START Records

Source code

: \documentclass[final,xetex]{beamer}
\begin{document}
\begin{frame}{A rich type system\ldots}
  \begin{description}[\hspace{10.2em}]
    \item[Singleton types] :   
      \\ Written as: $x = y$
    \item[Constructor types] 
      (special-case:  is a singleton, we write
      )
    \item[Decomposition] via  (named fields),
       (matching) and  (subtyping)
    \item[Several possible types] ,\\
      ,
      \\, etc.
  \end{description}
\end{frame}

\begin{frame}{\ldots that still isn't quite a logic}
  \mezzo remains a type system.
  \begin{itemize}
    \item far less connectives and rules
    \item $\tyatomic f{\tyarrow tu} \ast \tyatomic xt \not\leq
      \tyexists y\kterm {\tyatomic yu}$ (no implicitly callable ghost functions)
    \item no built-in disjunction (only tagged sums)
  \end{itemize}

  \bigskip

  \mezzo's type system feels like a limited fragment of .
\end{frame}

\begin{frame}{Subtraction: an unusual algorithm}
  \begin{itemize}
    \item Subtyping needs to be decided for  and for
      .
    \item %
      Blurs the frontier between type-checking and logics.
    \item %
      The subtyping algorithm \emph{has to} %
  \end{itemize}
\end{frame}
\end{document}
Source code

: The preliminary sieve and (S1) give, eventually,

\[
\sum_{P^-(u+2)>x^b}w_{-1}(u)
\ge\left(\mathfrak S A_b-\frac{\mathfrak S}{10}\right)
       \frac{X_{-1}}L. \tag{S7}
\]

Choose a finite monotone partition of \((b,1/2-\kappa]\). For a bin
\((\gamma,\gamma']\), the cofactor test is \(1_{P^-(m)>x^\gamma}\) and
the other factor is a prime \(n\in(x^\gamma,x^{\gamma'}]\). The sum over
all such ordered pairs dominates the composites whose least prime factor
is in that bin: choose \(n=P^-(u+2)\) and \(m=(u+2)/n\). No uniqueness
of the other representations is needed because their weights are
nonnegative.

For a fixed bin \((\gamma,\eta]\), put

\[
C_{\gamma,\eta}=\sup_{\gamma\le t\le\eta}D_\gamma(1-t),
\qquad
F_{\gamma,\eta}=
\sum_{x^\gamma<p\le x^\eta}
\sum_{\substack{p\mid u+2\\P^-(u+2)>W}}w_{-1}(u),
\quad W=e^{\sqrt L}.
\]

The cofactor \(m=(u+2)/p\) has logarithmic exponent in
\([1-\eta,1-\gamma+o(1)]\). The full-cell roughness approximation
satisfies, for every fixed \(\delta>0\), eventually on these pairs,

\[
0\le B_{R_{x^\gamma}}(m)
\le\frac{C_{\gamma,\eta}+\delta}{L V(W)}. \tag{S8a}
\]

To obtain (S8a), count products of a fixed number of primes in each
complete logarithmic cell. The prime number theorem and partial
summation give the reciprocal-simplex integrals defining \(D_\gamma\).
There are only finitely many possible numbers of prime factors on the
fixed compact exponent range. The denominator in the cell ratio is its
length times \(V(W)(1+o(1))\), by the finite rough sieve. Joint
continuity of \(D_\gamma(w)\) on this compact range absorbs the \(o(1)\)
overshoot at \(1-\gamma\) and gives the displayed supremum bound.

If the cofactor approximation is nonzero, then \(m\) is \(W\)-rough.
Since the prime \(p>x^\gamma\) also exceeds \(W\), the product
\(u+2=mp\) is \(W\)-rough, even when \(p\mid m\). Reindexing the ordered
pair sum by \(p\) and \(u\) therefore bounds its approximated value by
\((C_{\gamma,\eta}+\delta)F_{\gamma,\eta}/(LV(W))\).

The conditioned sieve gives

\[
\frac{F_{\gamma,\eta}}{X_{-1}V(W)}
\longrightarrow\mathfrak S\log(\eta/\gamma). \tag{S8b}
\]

END Records

**What the exercise asks**
Above are the records; copy exactly the lines from the line with "Blurs the frontier" through the line with "the other factor", both included.

**Response area**
      Blurs the frontier between type-checking and logics.
    \item %
      The subtyping algorithm \emph{has to} %
  \end{itemize}
\end{frame}
\end{document}
Source code

: The preliminary sieve and (S1) give, eventually,

\[
\sum_{P^-(u+2)>x^b}w_{-1}(u)
\ge\left(\mathfrak S A_b-\frac{\mathfrak S}{10}\right)
       \frac{X_{-1}}L. \tag{S7}
\]

Choose a finite monotone partition of \((b,1/2-\kappa]\). For a bin
\((\gamma,\gamma']\), the cofactor test is \(1_{P^-(m)>x^\gamma}\) and
the other factor is a prime \(n\in(x^\gamma,x^{\gamma'}]\). The sum over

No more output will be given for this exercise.